Having finally at last oh fucking hallelujah moved has taken a lot of tension out of my system. It was looming over me for ages, and my resilience to stress isn't at its greatest at the moment. That, combined with one thing ending as it was always going to end, has seen me reduce Three Giant Awful Things down to One Giant Awful Thing, and I almost feel like a normal person. Almost.
This incident shook me up a fair bit. I've moved away from talking about family here, because my family is mine, mine I say, and some things shouldn't be shared with anyone who passes by, but I'm going to break with that now. This One Giant Awful Thing turned out to be bowel cancer. Mum was in hospital for two weeks, and even after they sent her home it was another good three to four weeks before she was able to go a whole day out of bed. I visited her every day she was in hospital, bar one, and worked a full time job, and I'm still feeling the impact of that. She started chemo last week.
I used to assume that everyone had a great relationship with their parents, could take their support and love for granted, and know they were always welcome home. Which, as I've learned, is a rather naive assumption, and just goes to show how lucky I am. Most people in this developed western world probably come to deal with the fact that their parents grow old, come to realise that one day they will die and there won't be a home to go back to. That's just life. It doesn't make it any easier to deal with, though, and I don't think I have even begun to deal with it.

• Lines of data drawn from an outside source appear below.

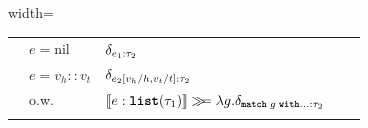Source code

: \begin{table}[t]
\begin{center}
\begin{adjustbox}{width=\textwidth}
\begin{tabular}{l l l l l}
			& $e = \text{nil}$ & $\dirac{e_1 : \tau_2}$ \\
			& $e = v_h :: v_t $ & $\dirac{e_2[v_h/h, v_t/t] : \tau_2}$  \\
			& o.w. & $\sem{e : \listty{\tau_1}} \monbind \lambda g.\dirac{\matchkw \; g \; \withkw ... : \tau_2}$  \\

			& & \\
			\bottomrule
			\bottomrule
		\end{tabular}
	\end{adjustbox}
	\end{center}%
\end{table}%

There's still too much to come for me to start processing what it really means (but I know I'm tired and I'm frightened).
We just left her in hospital, again, after a whole day in the emergency rooms, again, while they did x-rays and ultrasounds, again, and tomorrow she'll have surgery, again.
5 comments:
*hug*
I know all too well what you're up against - let me know if you want to talk and get it off your chest.
Chemo in itself is a whole lot of not fun, but I sure hope it does the job and your mom recovers.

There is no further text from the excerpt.